(Data listing)

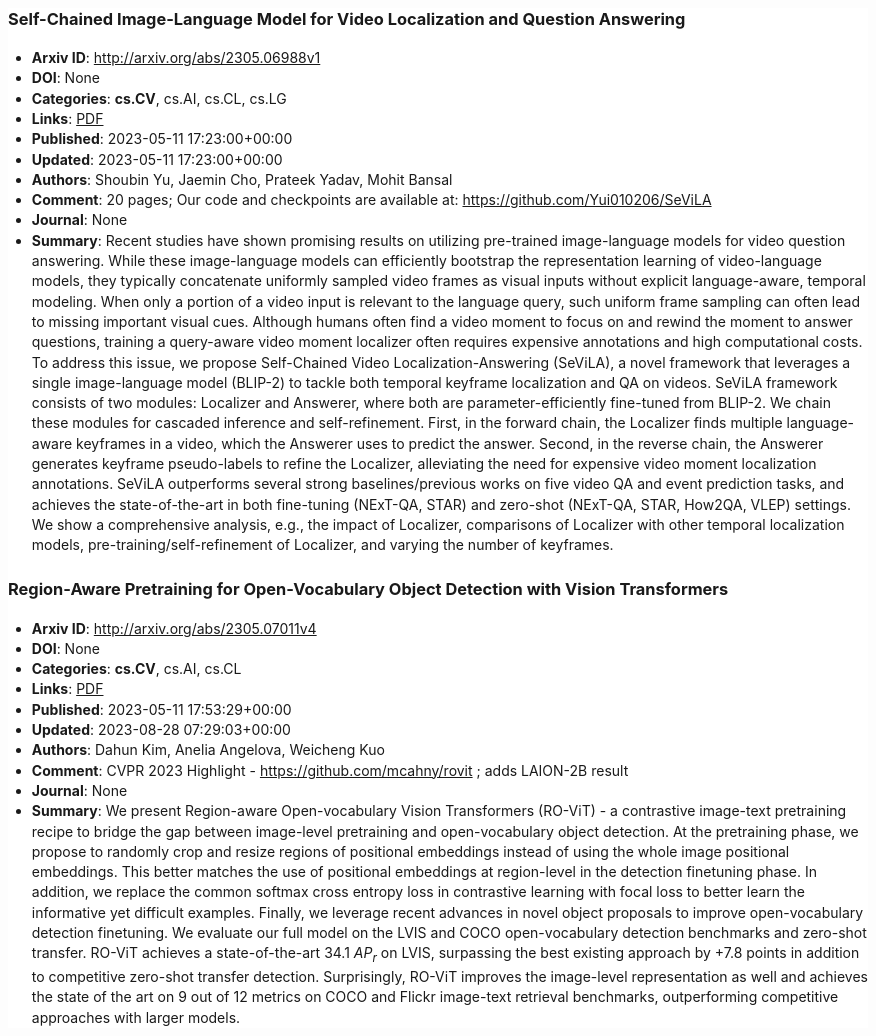 

### Self-Chained Image-Language Model for Video Localization and Question Answering
- **Arxiv ID**: http://arxiv.org/abs/2305.06988v1
- **DOI**: None
- **Categories**: **cs.CV**, cs.AI, cs.CL, cs.LG
- **Links**: [PDF](http://arxiv.org/pdf/2305.06988v1)
- **Published**: 2023-05-11 17:23:00+00:00
- **Updated**: 2023-05-11 17:23:00+00:00
- **Authors**: Shoubin Yu, Jaemin Cho, Prateek Yadav, Mohit Bansal
- **Comment**: 20 pages; Our code and checkpoints are available at:
  https://github.com/Yui010206/SeViLA
- **Journal**: None
- **Summary**: Recent studies have shown promising results on utilizing pre-trained image-language models for video question answering. While these image-language models can efficiently bootstrap the representation learning of video-language models, they typically concatenate uniformly sampled video frames as visual inputs without explicit language-aware, temporal modeling. When only a portion of a video input is relevant to the language query, such uniform frame sampling can often lead to missing important visual cues. Although humans often find a video moment to focus on and rewind the moment to answer questions, training a query-aware video moment localizer often requires expensive annotations and high computational costs. To address this issue, we propose Self-Chained Video Localization-Answering (SeViLA), a novel framework that leverages a single image-language model (BLIP-2) to tackle both temporal keyframe localization and QA on videos. SeViLA framework consists of two modules: Localizer and Answerer, where both are parameter-efficiently fine-tuned from BLIP-2. We chain these modules for cascaded inference and self-refinement. First, in the forward chain, the Localizer finds multiple language-aware keyframes in a video, which the Answerer uses to predict the answer. Second, in the reverse chain, the Answerer generates keyframe pseudo-labels to refine the Localizer, alleviating the need for expensive video moment localization annotations. SeViLA outperforms several strong baselines/previous works on five video QA and event prediction tasks, and achieves the state-of-the-art in both fine-tuning (NExT-QA, STAR) and zero-shot (NExT-QA, STAR, How2QA, VLEP) settings. We show a comprehensive analysis, e.g., the impact of Localizer, comparisons of Localizer with other temporal localization models, pre-training/self-refinement of Localizer, and varying the number of keyframes.



### Region-Aware Pretraining for Open-Vocabulary Object Detection with Vision Transformers
- **Arxiv ID**: http://arxiv.org/abs/2305.07011v4
- **DOI**: None
- **Categories**: **cs.CV**, cs.AI, cs.CL
- **Links**: [PDF](http://arxiv.org/pdf/2305.07011v4)
- **Published**: 2023-05-11 17:53:29+00:00
- **Updated**: 2023-08-28 07:29:03+00:00
- **Authors**: Dahun Kim, Anelia Angelova, Weicheng Kuo
- **Comment**: CVPR 2023 Highlight - https://github.com/mcahny/rovit ; adds LAION-2B
  result
- **Journal**: None
- **Summary**: We present Region-aware Open-vocabulary Vision Transformers (RO-ViT) - a contrastive image-text pretraining recipe to bridge the gap between image-level pretraining and open-vocabulary object detection. At the pretraining phase, we propose to randomly crop and resize regions of positional embeddings instead of using the whole image positional embeddings. This better matches the use of positional embeddings at region-level in the detection finetuning phase. In addition, we replace the common softmax cross entropy loss in contrastive learning with focal loss to better learn the informative yet difficult examples. Finally, we leverage recent advances in novel object proposals to improve open-vocabulary detection finetuning. We evaluate our full model on the LVIS and COCO open-vocabulary detection benchmarks and zero-shot transfer. RO-ViT achieves a state-of-the-art 34.1 $AP_r$ on LVIS, surpassing the best existing approach by +7.8 points in addition to competitive zero-shot transfer detection. Surprisingly, RO-ViT improves the image-level representation as well and achieves the state of the art on 9 out of 12 metrics on COCO and Flickr image-text retrieval benchmarks, outperforming competitive approaches with larger models.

(End Data listing)

## What to do
From the line containing "- **Updated**: 2023-08-28 07:29:03+00:00" down to the last line of the data above, copy every line exactly; leave out all other lines.

## Solution to this exercise
- **Updated**: 2023-08-28 07:29:03+00:00
- **Authors**: Dahun Kim, Anelia Angelova, Weicheng Kuo
- **Comment**: CVPR 2023 Highlight - https://github.com/mcahny/rovit ; adds LAION-2B
  result
- **Journal**: None
- **Summary**: We present Region-aware Open-vocabulary Vision Transformers (RO-ViT) - a contrastive image-text pretraining recipe to bridge the gap between image-level pretraining and open-vocabulary object detection. At the pretraining phase, we propose to randomly crop and resize regions of positional embeddings instead of using the whole image positional embeddings. This better matches the use of positional embeddings at region-level in the detection finetuning phase. In addition, we replace the common softmax cross entropy loss in contrastive learning with focal loss to better learn the informative yet difficult examples. Finally, we leverage recent advances in novel object proposals to improve open-vocabulary detection finetuning. We evaluate our full model on the LVIS and COCO open-vocabulary detection benchmarks and zero-shot transfer. RO-ViT achieves a state-of-the-art 34.1 $AP_r$ on LVIS, surpassing the best existing approach by +7.8 points in addition to competitive zero-shot transfer detection. Surprisingly, RO-ViT improves the image-level representation as well and achieves the state of the art on 9 out of 12 metrics on COCO and Flickr image-text retrieval benchmarks, outperforming competitive approaches with larger models.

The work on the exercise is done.